Your task is to copy each line of the material that includes "在有文件缓存的情况下".

▬▬▬▬▬▬

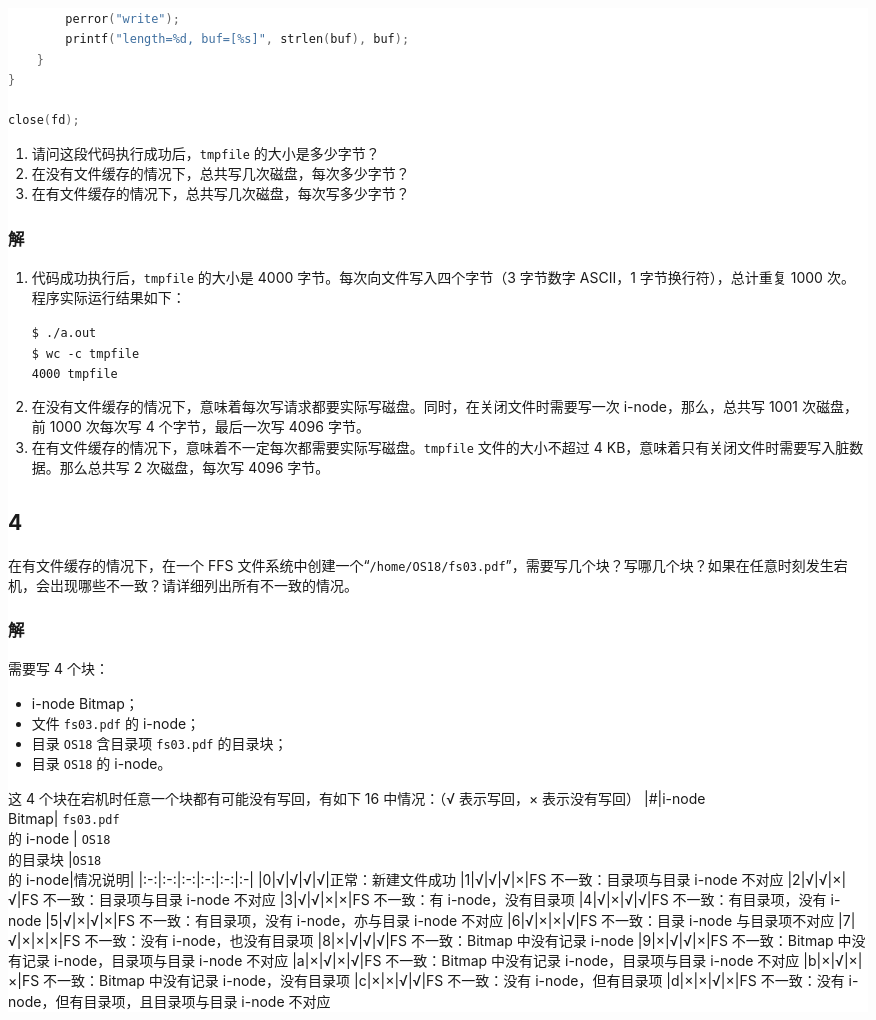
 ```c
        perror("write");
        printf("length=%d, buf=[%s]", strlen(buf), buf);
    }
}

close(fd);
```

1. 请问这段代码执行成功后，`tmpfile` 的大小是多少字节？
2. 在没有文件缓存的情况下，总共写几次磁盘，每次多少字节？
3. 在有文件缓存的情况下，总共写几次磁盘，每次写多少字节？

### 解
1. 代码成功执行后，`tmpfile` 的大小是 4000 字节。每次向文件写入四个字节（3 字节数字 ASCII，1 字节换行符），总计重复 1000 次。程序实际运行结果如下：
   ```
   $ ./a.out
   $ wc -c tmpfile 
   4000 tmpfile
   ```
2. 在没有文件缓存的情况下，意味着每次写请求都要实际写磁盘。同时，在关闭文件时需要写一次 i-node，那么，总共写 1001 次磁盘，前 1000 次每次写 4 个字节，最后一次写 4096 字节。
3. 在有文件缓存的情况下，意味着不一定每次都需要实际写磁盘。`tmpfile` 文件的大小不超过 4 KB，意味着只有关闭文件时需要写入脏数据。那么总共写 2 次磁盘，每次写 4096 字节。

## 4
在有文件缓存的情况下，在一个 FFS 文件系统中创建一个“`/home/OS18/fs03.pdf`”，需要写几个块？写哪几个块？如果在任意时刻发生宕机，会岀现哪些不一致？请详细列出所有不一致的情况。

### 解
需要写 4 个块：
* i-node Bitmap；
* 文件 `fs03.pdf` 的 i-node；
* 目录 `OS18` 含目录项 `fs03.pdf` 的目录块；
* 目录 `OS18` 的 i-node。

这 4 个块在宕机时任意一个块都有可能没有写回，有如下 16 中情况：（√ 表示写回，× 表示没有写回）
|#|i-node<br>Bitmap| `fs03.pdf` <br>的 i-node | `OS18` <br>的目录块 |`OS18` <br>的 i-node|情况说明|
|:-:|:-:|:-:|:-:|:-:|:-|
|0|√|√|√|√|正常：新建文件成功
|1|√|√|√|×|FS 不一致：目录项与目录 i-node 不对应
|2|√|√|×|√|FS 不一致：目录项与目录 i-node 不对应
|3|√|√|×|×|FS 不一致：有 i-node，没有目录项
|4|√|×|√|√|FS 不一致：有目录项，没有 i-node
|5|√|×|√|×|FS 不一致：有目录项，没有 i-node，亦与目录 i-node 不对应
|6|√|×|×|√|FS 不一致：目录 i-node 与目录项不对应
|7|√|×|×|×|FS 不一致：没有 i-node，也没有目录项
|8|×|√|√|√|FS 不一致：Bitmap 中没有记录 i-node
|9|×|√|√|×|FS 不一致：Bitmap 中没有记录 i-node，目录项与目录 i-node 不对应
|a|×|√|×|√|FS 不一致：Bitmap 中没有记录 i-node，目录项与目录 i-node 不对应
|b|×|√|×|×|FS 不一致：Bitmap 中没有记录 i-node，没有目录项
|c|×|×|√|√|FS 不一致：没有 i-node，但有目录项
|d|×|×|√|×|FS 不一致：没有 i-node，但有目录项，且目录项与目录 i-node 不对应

▬▬▬▬▬▬

Reply:
3. 在有文件缓存的情况下，总共写几次磁盘，每次写多少字节？
3. 在有文件缓存的情况下，意味着不一定每次都需要实际写磁盘。`tmpfile` 文件的大小不超过 4 KB，意味着只有关闭文件时需要写入脏数据。那么总共写 2 次磁盘，每次写 4096 字节。
在有文件缓存的情况下，在一个 FFS 文件系统中创建一个“`/home/OS18/fs03.pdf`”，需要写几个块？写哪几个块？如果在任意时刻发生宕机，会岀现哪些不一致？请详细列出所有不一致的情况。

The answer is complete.